■ **The task**
The answer is the line that contains "as a product" followed by every later line of the entries below, each repeated exactly, and nothing else.

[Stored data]
━━━━━━━━━━━━━━━━
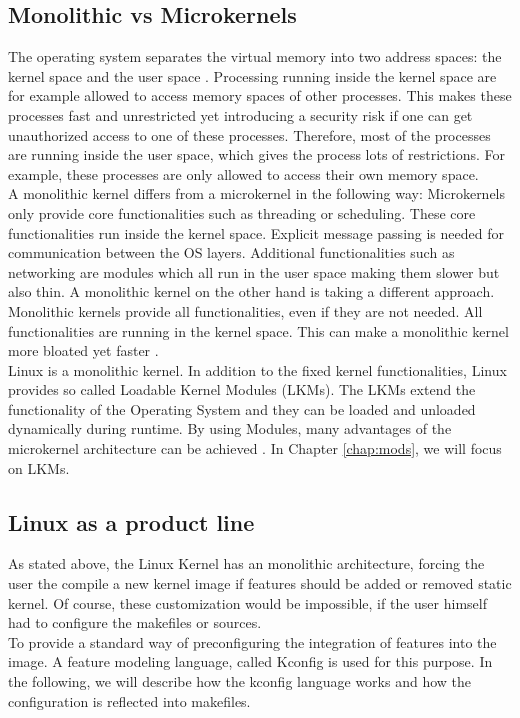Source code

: \documentclass{sig-alternate-05-2015}
\begin{document}
\subsection{Monolithic vs Microkernels}
 The operating system separates the virtual memory into two address spaces: the kernel space and the user space \cite{stankov2006discussion}. Processing running inside the kernel space are for example allowed to access memory spaces of other processes. This makes these processes fast and unrestricted yet introducing a security risk if one can get unauthorized access to one of these processes. Therefore, most of the processes are running inside the user space, which gives the process lots of restrictions. For example, these processes are only allowed to access their own memory space. \\ A monolithic kernel differs from a microkernel in the following way: Microkernels only provide core functionalities such as threading or scheduling.  These core functionalities run inside the kernel space. Explicit message passing is needed for communication between the OS layers. Additional functionalities such as networking are  modules which all run in the user space making them slower but also thin.  A monolithic kernel on the other hand is taking a different approach. Monolithic kernels provide all functionalities, even if they are not needed. All functionalities are running in the kernel space. This can make a monolithic kernel more bloated yet faster . \\
Linux is a monolithic kernel. In addition to the fixed kernel functionalities, Linux provides so called Loadable Kernel Modules (LKMs). The LKMs extend the functionality of the Operating System and they can be loaded and unloaded dynamically during runtime. By using Modules,  many advantages of the microkernel architecture can be achieved \cite[pp. 11]{bovet2005understanding}. In Chapter \ref{chap:mods}, we will focus on LKMs. \\


\subsection{Linux as a product line}
As stated above, the Linux Kernel has an monolithic architecture, forcing the user the compile a new kernel image if features should be added or removed static kernel. Of course, these customization would be impossible, if the user himself had to configure the makefiles or sources.\\
To provide a standard way of preconfiguring the integration of features into the image. A feature modeling language, called Kconfig \cite{kconfig} is used for this purpose. In the following, we will describe how the kconfig language works and how the configuration is reflected into makefiles.
\end{document}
━━━━━━━━━━━━━━━━
■ **Answer for this exercise**
\subsection{Linux as a product line}
As stated above, the Linux Kernel has an monolithic architecture, forcing the user the compile a new kernel image if features should be added or removed static kernel. Of course, these customization would be impossible, if the user himself had to configure the makefiles or sources.\\
To provide a standard way of preconfiguring the integration of features into the image. A feature modeling language, called Kconfig \cite{kconfig} is used for this purpose. In the following, we will describe how the kconfig language works and how the configuration is reflected into makefiles.
\end{document}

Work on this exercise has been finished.